Alterações fisiológicas na cultura do tomateiro devido à deriva simulada de herbicidas

Autores

  • Ana Claudia Langaro Universidade Federal de Pelotas
  • Marcos André Nohatto Universidade Federal de Pelotas
  • Lais Tessari Perboni Universidade Federal de Pelotas
  • Camila Peligrinotti Tarouco Universidade Federal de Pelotas
  • Dirceu Agostinetto Universidade Federal de Pelotas

DOI:

https://doi.org/10.7824/rbh.v13i1.282

Palavras-chave:

Lycopersicum esculentum, clomazona, glifosato, estresse oxidativo, metabolismo secundário

Resumo

A deriva acidental pode ocorrer como consequência da aplicação de herbicidas. No entanto, pouco se sabe em relação às alterações fisiológicas nas culturas em função da deriva de herbicidas. O objetivo do estudo foi avaliar os efeitos da deriva simulada dos herbicidas glifosato e clomazona na cultura do tomateiro.
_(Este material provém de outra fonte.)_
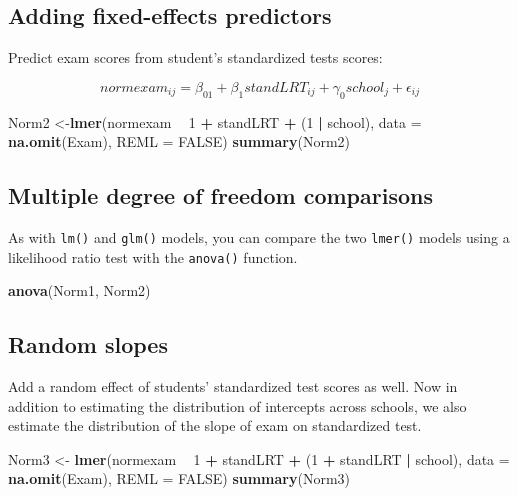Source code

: \documentclass[]{book}
\newenvironment{Shaded}{\begin{snugshade}}{\end{snugshade}}
\newcommand{\KeywordTok}[1]{\textcolor[rgb]{0.13,0.29,0.53}{\textbf{#1}}}
\newcommand{\DataTypeTok}[1]{\textcolor[rgb]{0.13,0.29,0.53}{#1}}
\newcommand{\DecValTok}[1]{\textcolor[rgb]{0.00,0.00,0.81}{#1}}
\newcommand{\StringTok}[1]{\textcolor[rgb]{0.31,0.60,0.02}{#1}}
\newcommand{\OtherTok}[1]{\textcolor[rgb]{0.56,0.35,0.01}{#1}}
\newcommand{\OperatorTok}[1]{\textcolor[rgb]{0.81,0.36,0.00}{\textbf{#1}}}
\newcommand{\NormalTok}[1]{#1}
\begin{document}
\subsection{Adding fixed-effects
predictors}\label{adding-fixed-effects-predictors}

Predict exam scores from student's standardized tests scores:

\[
normexam_{ij} = \beta_01 + \beta_1standLRT_{ij} + \gamma_0school_j + \epsilon_{ij}
\]

\begin{Shaded}
\begin{Highlighting}[]
\NormalTok{  Norm2 <-}\KeywordTok{lmer}\NormalTok{(normexam }\OperatorTok{~}\StringTok{ }\DecValTok{1} \OperatorTok{+}\StringTok{ }\NormalTok{standLRT }\OperatorTok{+}\StringTok{ }\NormalTok{(}\DecValTok{1} \OperatorTok{|}\StringTok{ }\NormalTok{school),}
               \DataTypeTok{data =} \KeywordTok{na.omit}\NormalTok{(Exam), }\DataTypeTok{REML =} \OtherTok{FALSE}\NormalTok{) }
  \KeywordTok{summary}\NormalTok{(Norm2) }
\end{Highlighting}
\end{Shaded}

\subsection{Multiple degree of freedom
comparisons}\label{multiple-degree-of-freedom-comparisons}

As with \texttt{lm()} and \texttt{glm()} models, you can compare the two
\texttt{lmer()} models using a likelihood ratio test with the
\texttt{anova()} function.

\begin{Shaded}
\begin{Highlighting}[]
  \KeywordTok{anova}\NormalTok{(Norm1, Norm2)}
\end{Highlighting}
\end{Shaded}

\subsection{Random slopes}\label{random-slopes}

Add a random effect of students' standardized test scores as well. Now
in addition to estimating the distribution of intercepts across schools,
we also estimate the distribution of the slope of exam on standardized
test.

\begin{Shaded}
\begin{Highlighting}[]
\NormalTok{  Norm3 <-}\StringTok{ }\KeywordTok{lmer}\NormalTok{(normexam }\OperatorTok{~}\StringTok{ }\DecValTok{1} \OperatorTok{+}\StringTok{ }\NormalTok{standLRT }\OperatorTok{+}\StringTok{ }\NormalTok{(}\DecValTok{1} \OperatorTok{+}\StringTok{ }\NormalTok{standLRT }\OperatorTok{|}\StringTok{ }\NormalTok{school), }
                \DataTypeTok{data =} \KeywordTok{na.omit}\NormalTok{(Exam), }\DataTypeTok{REML =} \OtherTok{FALSE}\NormalTok{) }
  \KeywordTok{summary}\NormalTok{(Norm3) }
\end{Highlighting}
\end{Shaded}
\end{document}
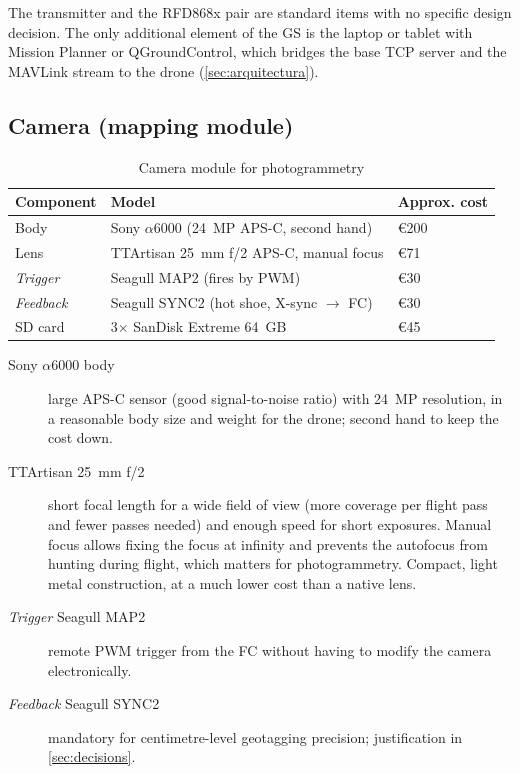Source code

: The transmitter and the RFD868x pair are standard items with no specific design decision. The only additional element of the GS is the laptop or tablet with Mission Planner or QGroundControl, which bridges the base TCP server and the MAVLink stream to the drone (\cref{sec:arquitectura}).

\subsection{Camera (mapping module)}

\begin{table}[H]
    \centering
    \caption{Camera module for photogrammetry}
    \label{tab:materials-camera}
    \begin{tabular}{lll}
        \toprule
        Component & Model & Approx. cost \\
        \midrule
        Body & Sony $\alpha$6000 (24~MP APS-C, second hand) & €200 \\
        Lens & TTArtisan 25~mm f/2 APS-C, manual focus & €71 \\
        \emph{Trigger} & Seagull MAP2 (fires by PWM) & €30 \\
        \emph{Feedback} & Seagull SYNC2 (hot shoe, X-sync $\rightarrow$ FC) & €30 \\
        SD card & 3$\times$ SanDisk Extreme 64~GB & €45 \\
        \bottomrule
    \end{tabular}
\end{table}

\begin{description}
    \item[Sony $\alpha$6000 body] large APS-C sensor (good signal-to-noise ratio) with 24~MP resolution, in a reasonable body size and weight for the drone; second hand to keep the cost down.
    \item[TTArtisan 25~mm f/2] short focal length for a wide field of view (more coverage per flight pass and fewer passes needed) and enough speed for short exposures. Manual focus allows fixing the focus at infinity and prevents the autofocus from hunting during flight, which matters for photogrammetry. Compact, light metal construction, at a much lower cost than a native lens.
    \item[\emph{Trigger} Seagull MAP2] remote PWM trigger from the FC without having to modify the camera electronically.
    \item[\emph{Feedback} Seagull SYNC2] mandatory for centimetre-level geotagging precision; justification in \cref{sec:decisions}.
\end{description}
O delineamento experimental foi inteiramente casualizado e os tratamentos arranjados em esquema fatorial, onde o fator A comparou os herbicidas (glifosato e clomazona) e o fator B as doses (0; 12,5; 25; 37,5 e 50% da dose comercial). Foram avaliados: conteúdo de fenóis totais, teores de clorofilas (a, b e total) e carotenoides, peroxidação lipídica e extravasamento de eletrólitos. O aumento da dose dos herbicidas resultou em aumento do conteúdo de fenóis totais e maior extravasamento de eletrólitos nas plantas. A deriva do herbicida glifosato resulta em redução dos pigmentos fotossintéticos e ocasiona maior peroxidação lipídica das membranas na cultura do tomate, comparado ao clomazona. Pode-se concluir que a deriva acidental altera o metabolismo das plantas de tomate, acarretando estresse oxidativo.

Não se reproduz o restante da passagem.